Debbie Willows

Personal information
- Full name: Deborah Willows
- Nickname: Debbie
- Born: 29 March 1961 (age 65) London, Ontario, Canada
- Other interests: Wrote a novel about her journey with Cerebral Paisley in 2013 titled, "Living Beyond My Circumstances: The Deborah Willows Story"≥÷

Sport
- Country: Canada
- Sport: Wheelchair Soccer, Swimming, Slalom & Boccia

Achievements and titles
- Personal best(s): Gold medal Paralympic Athlete and broke a world record in 50m Backstroke

Medal record
Representing Canada
Paralympic Games
Women's para athletics
| Silver medal – second place | 1984 New York / Stoke Mandeville | Precision throw C1 |
| Bronze medal – third place | 1984 New York / Stoke Mandeville | Distance throw C1 |
Women's boccia
| Bronze medal – third place | 1984 New York / Stoke Mandeville | Individual C1 |
Women's para swimming
| Gold medal – first place | 1984 New York / Stoke Mandeville | 25 m Freestyle with Aids C1 |

= Debbie Willows =

Canadian Paralympic athlete

Deborah Willows (born 29 March 1961) is a paralympic athlete from Canada competing mainly in category C1 events.

==Career==
Willows competed in the 1984 Summer Paralympics in athletics, boccia and swimming.
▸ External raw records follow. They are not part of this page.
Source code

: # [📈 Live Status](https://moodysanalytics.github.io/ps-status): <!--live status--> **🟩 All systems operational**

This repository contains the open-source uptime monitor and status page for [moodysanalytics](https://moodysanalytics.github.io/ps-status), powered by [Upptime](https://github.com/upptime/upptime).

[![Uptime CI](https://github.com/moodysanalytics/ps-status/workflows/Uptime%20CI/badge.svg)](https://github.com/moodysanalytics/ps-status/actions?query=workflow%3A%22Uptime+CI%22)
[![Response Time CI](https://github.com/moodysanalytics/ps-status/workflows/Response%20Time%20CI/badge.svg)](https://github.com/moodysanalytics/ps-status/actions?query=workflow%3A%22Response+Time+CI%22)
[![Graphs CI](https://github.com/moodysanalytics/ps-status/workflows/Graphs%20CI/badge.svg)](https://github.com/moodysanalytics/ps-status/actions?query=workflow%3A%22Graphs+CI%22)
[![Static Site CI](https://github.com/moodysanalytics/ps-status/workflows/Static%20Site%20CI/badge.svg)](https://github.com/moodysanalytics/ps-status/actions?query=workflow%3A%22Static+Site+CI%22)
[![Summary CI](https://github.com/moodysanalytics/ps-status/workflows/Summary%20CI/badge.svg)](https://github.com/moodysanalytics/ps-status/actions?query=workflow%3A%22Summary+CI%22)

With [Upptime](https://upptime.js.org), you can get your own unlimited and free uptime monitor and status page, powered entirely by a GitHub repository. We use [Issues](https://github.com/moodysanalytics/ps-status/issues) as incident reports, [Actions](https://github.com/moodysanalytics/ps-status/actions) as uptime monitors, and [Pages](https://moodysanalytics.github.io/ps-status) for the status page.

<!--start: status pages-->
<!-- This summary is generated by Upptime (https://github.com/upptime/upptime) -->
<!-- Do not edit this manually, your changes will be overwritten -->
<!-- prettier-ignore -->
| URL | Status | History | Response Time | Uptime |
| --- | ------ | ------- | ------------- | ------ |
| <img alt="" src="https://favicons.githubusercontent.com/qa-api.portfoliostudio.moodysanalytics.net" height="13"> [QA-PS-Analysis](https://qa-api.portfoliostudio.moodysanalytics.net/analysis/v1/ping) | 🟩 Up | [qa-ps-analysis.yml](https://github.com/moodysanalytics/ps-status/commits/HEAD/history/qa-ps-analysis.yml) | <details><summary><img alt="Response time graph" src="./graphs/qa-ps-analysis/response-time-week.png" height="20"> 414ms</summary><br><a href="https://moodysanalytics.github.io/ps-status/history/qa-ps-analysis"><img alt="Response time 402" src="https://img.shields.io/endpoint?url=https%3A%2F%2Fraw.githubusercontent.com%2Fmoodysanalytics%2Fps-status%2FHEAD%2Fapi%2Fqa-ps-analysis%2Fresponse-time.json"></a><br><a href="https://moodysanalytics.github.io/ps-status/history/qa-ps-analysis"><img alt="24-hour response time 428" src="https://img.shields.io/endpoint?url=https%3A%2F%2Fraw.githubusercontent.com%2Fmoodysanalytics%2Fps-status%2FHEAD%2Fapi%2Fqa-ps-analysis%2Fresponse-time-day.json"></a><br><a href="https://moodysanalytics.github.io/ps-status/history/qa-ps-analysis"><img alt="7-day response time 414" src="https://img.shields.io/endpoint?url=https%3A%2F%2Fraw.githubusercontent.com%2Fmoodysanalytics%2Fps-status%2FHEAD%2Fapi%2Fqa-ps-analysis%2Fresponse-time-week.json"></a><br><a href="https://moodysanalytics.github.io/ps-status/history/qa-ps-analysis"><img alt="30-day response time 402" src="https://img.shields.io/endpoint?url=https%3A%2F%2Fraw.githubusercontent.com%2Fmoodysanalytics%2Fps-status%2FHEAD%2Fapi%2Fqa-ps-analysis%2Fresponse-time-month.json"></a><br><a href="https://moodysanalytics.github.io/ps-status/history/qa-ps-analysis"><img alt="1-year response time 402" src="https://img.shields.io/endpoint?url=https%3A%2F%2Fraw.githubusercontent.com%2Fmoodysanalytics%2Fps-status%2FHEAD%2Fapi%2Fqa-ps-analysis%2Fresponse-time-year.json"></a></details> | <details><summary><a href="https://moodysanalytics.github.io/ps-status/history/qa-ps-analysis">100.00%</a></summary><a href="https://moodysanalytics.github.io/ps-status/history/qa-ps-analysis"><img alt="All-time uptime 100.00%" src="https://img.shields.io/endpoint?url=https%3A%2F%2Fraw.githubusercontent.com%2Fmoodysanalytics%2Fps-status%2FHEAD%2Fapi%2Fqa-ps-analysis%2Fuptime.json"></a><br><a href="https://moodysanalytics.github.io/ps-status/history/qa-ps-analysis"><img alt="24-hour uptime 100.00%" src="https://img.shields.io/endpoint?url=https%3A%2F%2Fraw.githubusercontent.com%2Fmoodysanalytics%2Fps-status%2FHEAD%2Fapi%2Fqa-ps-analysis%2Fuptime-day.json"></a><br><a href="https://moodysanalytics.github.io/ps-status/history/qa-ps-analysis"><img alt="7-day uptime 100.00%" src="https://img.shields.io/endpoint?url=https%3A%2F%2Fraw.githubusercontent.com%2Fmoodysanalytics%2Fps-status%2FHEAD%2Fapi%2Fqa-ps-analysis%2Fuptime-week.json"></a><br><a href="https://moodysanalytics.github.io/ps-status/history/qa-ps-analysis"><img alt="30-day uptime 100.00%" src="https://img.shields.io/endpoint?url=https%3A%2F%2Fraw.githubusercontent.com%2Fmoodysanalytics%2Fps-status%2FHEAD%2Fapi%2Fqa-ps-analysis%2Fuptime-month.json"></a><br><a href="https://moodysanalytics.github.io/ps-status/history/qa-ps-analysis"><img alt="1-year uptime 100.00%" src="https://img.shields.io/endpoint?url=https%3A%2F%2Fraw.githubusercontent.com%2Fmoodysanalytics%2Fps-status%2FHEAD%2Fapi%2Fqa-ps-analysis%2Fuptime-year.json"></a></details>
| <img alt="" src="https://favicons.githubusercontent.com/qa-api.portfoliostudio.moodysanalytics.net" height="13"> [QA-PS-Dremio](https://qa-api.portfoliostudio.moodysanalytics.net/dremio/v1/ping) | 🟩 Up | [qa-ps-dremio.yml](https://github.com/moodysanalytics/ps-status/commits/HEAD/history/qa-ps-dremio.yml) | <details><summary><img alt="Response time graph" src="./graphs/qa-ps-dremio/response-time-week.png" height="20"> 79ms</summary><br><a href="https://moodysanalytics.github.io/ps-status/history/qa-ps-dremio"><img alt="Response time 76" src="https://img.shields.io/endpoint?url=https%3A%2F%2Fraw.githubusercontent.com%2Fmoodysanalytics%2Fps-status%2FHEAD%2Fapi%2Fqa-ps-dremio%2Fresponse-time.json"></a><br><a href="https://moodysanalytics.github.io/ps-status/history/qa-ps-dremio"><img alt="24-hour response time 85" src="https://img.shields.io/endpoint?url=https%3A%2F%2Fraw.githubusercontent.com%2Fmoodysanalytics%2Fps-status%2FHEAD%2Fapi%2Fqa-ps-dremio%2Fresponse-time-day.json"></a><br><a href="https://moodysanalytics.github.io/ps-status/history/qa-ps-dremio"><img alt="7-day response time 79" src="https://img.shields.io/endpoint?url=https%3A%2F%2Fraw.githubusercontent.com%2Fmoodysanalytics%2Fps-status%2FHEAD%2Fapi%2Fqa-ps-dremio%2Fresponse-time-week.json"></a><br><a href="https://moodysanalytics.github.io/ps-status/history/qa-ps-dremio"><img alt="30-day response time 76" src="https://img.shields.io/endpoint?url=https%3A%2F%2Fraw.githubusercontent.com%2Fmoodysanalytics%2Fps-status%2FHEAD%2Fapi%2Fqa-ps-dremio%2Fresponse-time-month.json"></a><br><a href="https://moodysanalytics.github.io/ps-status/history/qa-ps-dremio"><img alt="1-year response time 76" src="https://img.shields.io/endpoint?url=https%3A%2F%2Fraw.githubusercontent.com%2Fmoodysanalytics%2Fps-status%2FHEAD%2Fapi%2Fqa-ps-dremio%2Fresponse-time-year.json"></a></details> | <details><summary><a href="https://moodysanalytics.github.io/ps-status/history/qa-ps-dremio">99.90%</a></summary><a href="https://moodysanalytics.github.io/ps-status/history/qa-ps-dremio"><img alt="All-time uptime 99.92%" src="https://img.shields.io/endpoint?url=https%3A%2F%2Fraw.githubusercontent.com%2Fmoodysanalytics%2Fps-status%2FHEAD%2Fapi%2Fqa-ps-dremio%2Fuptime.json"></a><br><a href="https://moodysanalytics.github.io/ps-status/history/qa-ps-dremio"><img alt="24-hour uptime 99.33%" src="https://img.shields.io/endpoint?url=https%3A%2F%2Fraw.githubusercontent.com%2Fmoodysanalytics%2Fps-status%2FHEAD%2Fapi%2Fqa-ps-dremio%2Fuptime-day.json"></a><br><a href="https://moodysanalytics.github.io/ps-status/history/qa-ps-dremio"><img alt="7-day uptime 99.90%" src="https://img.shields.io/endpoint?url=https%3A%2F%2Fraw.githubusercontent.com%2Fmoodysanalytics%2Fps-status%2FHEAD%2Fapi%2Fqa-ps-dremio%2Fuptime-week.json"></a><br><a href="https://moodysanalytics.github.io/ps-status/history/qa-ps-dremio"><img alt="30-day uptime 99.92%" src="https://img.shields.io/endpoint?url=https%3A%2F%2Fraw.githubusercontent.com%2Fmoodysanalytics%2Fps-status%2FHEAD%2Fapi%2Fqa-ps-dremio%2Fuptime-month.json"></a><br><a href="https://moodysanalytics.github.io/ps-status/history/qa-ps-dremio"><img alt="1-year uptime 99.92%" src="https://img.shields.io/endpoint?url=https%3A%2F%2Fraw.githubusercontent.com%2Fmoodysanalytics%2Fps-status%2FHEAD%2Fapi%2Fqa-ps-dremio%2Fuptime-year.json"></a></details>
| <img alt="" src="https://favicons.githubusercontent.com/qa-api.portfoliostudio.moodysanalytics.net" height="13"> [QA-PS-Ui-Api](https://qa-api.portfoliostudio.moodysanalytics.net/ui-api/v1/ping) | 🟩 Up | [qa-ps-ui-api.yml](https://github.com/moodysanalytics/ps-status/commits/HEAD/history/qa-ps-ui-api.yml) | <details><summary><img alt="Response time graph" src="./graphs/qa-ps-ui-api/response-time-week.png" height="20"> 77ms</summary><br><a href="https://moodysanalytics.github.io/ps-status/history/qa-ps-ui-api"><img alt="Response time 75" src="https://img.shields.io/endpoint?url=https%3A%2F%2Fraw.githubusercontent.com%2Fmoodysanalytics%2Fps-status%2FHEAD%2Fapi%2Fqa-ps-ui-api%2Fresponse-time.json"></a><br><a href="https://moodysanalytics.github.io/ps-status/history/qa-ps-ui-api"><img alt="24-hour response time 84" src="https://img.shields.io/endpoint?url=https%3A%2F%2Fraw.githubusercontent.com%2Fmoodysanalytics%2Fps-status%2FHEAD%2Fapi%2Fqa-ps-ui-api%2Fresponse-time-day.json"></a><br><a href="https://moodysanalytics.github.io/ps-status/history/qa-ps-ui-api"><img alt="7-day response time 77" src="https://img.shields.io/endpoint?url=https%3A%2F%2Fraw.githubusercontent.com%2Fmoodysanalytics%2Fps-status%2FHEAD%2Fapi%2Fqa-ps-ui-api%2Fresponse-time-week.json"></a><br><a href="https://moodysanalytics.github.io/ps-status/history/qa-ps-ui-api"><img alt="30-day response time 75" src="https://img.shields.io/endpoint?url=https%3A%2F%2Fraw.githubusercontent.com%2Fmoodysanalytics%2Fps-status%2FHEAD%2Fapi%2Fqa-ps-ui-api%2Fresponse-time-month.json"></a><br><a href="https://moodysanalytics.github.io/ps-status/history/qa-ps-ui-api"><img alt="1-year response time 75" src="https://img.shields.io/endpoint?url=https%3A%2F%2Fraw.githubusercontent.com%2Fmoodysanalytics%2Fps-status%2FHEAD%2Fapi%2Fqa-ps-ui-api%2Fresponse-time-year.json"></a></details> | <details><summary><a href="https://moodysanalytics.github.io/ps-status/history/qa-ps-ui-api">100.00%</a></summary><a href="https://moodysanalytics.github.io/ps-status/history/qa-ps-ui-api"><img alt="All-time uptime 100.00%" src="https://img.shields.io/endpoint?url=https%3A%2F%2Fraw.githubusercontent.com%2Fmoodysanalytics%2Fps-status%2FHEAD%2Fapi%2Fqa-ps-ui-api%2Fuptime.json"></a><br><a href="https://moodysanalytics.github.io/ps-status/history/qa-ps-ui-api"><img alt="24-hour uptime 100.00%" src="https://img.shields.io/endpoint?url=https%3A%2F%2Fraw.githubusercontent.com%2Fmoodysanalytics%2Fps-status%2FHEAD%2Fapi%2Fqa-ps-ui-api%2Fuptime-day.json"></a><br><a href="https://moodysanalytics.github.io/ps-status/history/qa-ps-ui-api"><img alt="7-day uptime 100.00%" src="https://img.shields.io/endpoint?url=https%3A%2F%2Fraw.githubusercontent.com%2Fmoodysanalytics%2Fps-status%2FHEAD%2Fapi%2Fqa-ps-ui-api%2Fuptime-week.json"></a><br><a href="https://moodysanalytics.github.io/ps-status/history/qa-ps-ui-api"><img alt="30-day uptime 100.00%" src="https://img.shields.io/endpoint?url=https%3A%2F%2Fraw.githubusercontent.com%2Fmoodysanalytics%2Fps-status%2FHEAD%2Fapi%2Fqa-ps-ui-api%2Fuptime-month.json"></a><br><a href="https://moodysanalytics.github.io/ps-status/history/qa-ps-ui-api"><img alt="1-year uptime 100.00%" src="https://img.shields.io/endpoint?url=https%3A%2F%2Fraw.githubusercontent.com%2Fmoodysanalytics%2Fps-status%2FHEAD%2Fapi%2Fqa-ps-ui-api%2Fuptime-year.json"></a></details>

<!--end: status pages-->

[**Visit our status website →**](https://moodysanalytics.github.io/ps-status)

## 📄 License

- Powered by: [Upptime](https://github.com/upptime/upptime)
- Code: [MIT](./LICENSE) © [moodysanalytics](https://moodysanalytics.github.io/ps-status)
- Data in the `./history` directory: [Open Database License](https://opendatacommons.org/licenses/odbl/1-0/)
Her best result came in swimming, winning a gold medal in the Women's 25 m Freestyle with Aids C1. Her other medals came when she won bronze in the women's C1 boccia, and in distance and precision throwing events, she won bronze and silver respectively. Willows also competed in the 1988 Summer Paralympics.

==Awards and honours==
Willows was inducted into the Canadian Cerebral Palsy Sports Association Hall of Fame in 2007.